:: DATA EXTRACT ::

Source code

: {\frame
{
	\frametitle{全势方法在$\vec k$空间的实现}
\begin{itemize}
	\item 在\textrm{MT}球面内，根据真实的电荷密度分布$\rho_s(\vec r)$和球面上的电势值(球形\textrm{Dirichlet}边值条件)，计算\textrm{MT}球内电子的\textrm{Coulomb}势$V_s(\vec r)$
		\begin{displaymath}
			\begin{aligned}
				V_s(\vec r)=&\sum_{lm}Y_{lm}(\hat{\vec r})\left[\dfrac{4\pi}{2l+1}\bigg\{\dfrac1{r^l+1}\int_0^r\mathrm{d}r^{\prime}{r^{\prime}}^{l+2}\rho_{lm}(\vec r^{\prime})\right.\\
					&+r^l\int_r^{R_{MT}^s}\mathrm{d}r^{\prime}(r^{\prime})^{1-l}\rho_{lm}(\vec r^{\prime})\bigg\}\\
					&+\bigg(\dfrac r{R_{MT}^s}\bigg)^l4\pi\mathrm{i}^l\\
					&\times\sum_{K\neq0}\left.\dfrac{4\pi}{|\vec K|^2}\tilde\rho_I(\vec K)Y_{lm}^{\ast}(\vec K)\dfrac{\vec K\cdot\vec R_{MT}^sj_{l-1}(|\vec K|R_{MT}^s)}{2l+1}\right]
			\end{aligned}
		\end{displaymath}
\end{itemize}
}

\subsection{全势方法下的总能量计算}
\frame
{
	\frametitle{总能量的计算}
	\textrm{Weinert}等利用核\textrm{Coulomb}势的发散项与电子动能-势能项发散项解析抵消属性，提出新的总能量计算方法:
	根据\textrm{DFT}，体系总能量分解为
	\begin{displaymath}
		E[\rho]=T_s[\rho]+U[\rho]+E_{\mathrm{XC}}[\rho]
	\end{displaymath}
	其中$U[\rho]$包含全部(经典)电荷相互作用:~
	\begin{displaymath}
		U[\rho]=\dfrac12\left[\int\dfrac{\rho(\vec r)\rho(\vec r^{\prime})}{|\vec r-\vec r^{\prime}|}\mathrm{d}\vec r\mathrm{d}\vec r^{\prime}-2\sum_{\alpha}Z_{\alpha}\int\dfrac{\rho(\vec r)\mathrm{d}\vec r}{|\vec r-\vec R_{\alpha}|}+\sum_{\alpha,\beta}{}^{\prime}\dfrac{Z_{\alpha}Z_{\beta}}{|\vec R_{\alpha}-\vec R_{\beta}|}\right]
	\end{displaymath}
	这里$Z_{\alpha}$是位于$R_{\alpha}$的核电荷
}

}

:: TASK REQUIREMENTS ::
What lines of the data contain the string "frametitle"? List them.

:: RESULT OF THE EXERCISE ::
	\frametitle{全势方法在$\vec k$空间的实现}
	\frametitle{总能量的计算}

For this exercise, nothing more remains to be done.